▶ [AIM OF THE TASK]: Transcribe exactly the line containing "Nr & Beskrivning" and each line after it, through the end of the entries, with nothing before or after.

▶ [DATASET RECORDS]:

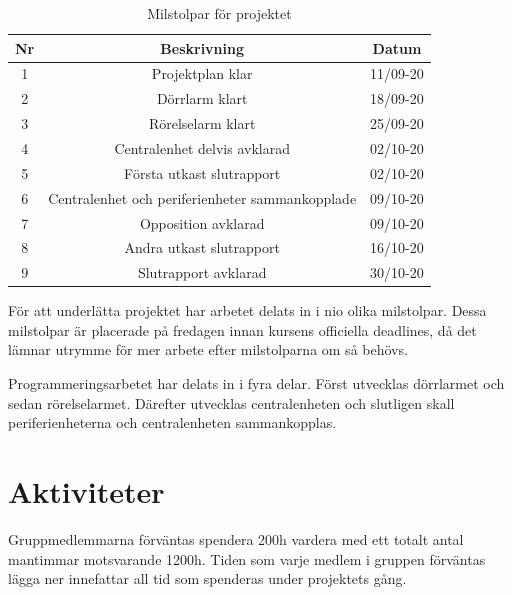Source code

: \documentclass[a4paper]{article}
\begin{document}
\begin{table}[H]
    \centering
        \begin{tabular}{ |c|c|c| }\hline
            Nr & Beskrivning & Datum \\\hline\hline
            1 & Projektplan klar & 11/09-20 \\\hline
            2 & Dörrlarm klart & 18/09-20 \\\hline
            3 & Rörelselarm klart & 25/09-20 \\\hline
            4 & Centralenhet delvis avklarad & 02/10-20 \\\hline
            5 & Första utkast slutrapport & 02/10-20 \\\hline
            6 & Centralenhet och periferienheter sammankopplade & 09/10-20 \\\hline
            7 & Opposition avklarad & 09/10-20 \\\hline
            8 & Andra utkast slutrapport & 16/10-20 \\\hline
            9 & Slutrapport avklarad & 30/10-20 \\\hline
        \end{tabular}
        \caption{Milstolpar för projektet}
        \label{table:milstolpar}
\end{table}

För att underlätta projektet har arbetet delats in i nio olika milstolpar. Dessa milstolpar är placerade på fredagen innan kursens officiella deadlines, då det lämnar utrymme för mer arbete efter milstolparna om så behövs. 

Programmeringsarbetet har delats in i fyra delar. Först utvecklas dörrlarmet och sedan rörelselarmet. Därefter utvecklas centralenheten och slutligen skall periferienheterna och centralenheten sammankopplas. 

\section{Aktiviteter}

Gruppmedlemmarna förväntas spendera 200h vardera med ett totalt antal mantimmar motsvarande 1200h. Tiden som varje medlem i gruppen förväntas lägga ner innefattar all tid som spenderas under projektets gång.
\end{document}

▶ [RESPONSE BELOW]:
            Nr & Beskrivning & Datum \\\hline\hline
            1 & Projektplan klar & 11/09-20 \\\hline
            2 & Dörrlarm klart & 18/09-20 \\\hline
            3 & Rörelselarm klart & 25/09-20 \\\hline
            4 & Centralenhet delvis avklarad & 02/10-20 \\\hline
            5 & Första utkast slutrapport & 02/10-20 \\\hline
            6 & Centralenhet och periferienheter sammankopplade & 09/10-20 \\\hline
            7 & Opposition avklarad & 09/10-20 \\\hline
            8 & Andra utkast slutrapport & 16/10-20 \\\hline
            9 & Slutrapport avklarad & 30/10-20 \\\hline
        \end{tabular}
        \caption{Milstolpar för projektet}
        \label{table:milstolpar}
\end{table}

För att underlätta projektet har arbetet delats in i nio olika milstolpar. Dessa milstolpar är placerade på fredagen innan kursens officiella deadlines, då det lämnar utrymme för mer arbete efter milstolparna om så behövs. 

Programmeringsarbetet har delats in i fyra delar. Först utvecklas dörrlarmet och sedan rörelselarmet. Därefter utvecklas centralenheten och slutligen skall periferienheterna och centralenheten sammankopplas. 

\section{Aktiviteter}

Gruppmedlemmarna förväntas spendera 200h vardera med ett totalt antal mantimmar motsvarande 1200h. Tiden som varje medlem i gruppen förväntas lägga ner innefattar all tid som spenderas under projektets gång.
\end{document}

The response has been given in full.